Thursday, September 20, 2007

Chemerinsky Post-Mortem, Ahmadinejad Pre-Mortem

Let's take at face value the claim by UC Irvine and its new Dean, Erwin Chemerinsky, that the original decision to withdraw the offer of the deanship was not in any way based on a desire to stifle Chemerinsky's ability to speak out on important legal issues of the day, that it was in fact all a big misunderstanding. Still, the episode raises a more general question: Is it legitimate for a university---an institution committed to principles of free speech and academic freedom---to require its administrators to avoid taking controversial positions?

The question is complicated in the Irvine case by two factors: First, most law deans are also members of their respective faculties, and thus retain whatever academic freedom they would have as such. And second, as a state institution, UC Irvine is bound by the First Amendment (as incorporated by the Fourteenth). To simplify the analysis as a matter of policy, I want to ask about a private university. I'll return to the dual capacity question below.
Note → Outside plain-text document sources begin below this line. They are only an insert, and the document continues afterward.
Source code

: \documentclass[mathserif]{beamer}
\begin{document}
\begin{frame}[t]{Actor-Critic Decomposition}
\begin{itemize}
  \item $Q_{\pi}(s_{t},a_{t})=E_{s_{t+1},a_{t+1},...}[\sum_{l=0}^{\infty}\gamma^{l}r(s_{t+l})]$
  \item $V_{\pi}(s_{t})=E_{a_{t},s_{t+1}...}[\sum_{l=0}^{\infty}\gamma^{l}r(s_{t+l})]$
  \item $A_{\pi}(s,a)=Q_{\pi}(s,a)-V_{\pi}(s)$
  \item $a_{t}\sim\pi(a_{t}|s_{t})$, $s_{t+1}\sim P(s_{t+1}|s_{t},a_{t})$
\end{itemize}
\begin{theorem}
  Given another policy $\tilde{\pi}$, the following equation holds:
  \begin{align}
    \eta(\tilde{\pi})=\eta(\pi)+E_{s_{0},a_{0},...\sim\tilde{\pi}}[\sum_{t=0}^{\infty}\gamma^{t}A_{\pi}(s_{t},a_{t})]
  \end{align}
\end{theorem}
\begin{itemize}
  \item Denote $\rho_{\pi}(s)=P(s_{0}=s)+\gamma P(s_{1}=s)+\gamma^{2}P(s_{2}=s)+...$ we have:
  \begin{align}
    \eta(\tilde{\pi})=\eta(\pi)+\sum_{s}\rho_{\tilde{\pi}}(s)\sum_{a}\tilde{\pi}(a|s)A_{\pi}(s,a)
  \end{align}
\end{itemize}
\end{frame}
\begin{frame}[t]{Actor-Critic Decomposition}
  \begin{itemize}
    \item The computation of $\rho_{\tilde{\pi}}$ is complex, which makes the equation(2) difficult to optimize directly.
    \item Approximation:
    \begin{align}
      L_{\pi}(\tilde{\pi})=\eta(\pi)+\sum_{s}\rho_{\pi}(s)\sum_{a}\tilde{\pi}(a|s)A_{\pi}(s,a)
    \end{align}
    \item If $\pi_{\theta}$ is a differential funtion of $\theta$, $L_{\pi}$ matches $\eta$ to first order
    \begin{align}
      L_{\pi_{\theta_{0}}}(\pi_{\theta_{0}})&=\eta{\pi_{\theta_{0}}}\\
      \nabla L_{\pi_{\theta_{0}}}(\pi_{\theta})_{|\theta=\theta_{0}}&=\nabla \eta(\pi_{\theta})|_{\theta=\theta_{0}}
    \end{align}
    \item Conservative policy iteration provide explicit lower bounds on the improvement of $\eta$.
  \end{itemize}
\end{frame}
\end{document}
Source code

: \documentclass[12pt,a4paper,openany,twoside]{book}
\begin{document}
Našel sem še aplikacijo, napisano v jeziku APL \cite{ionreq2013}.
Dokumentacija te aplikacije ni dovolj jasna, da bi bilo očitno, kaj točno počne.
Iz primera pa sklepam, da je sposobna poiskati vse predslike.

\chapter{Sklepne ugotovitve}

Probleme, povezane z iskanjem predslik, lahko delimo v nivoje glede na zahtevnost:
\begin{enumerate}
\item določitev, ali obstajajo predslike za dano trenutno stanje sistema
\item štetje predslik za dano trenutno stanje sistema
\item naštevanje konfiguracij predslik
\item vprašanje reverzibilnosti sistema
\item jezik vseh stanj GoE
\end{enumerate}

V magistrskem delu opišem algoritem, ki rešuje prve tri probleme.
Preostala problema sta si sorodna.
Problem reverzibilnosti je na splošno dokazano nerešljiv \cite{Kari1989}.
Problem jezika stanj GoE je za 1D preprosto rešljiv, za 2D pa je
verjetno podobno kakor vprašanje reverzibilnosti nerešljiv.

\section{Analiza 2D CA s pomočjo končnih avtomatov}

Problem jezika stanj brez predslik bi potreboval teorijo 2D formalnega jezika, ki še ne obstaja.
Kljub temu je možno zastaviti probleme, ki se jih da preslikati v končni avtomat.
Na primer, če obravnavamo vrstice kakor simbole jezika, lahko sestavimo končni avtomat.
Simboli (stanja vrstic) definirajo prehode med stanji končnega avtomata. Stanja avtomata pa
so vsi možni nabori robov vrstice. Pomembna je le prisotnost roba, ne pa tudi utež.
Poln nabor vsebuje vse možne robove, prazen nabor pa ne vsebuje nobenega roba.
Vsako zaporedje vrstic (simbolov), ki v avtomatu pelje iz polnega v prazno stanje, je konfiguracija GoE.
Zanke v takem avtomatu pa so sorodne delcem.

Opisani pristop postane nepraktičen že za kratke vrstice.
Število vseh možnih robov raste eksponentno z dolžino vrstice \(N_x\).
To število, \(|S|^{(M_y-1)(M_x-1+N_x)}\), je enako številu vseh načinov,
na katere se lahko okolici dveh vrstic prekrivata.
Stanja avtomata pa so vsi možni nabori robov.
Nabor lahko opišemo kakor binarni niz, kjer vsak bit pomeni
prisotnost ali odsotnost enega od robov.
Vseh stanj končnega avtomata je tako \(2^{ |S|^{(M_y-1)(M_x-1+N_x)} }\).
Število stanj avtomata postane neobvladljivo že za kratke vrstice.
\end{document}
The issue is hardly hypothetical. At my own university, John H. Coatsworth, Acting Dean of the School of International and Public Affairs (SIPA), is scheduled to moderate a keynote address by Iranian President Mahmoud Ahmadinejad on Monday of next week. As far as I could tell, only skeletal information about the event has been posted on the university website (here), and it appears open only to invited guests (because of "security restrictions"). Based on the offensiveness and dangerousness of Ahmadinejad's stated views, not to mentions his actions, it is hard to imagine that this event will be anything but a PR disaster for the university. Just about the only thing that can be said in favor of the event going forward is that offensive and even dangerous views ought to be heard along with other views. (For just such a statement by Columbia President Lee Bollinger on the occasion of an Ahmadinejad event scheduled for a year ago that ended up not happening, click here.)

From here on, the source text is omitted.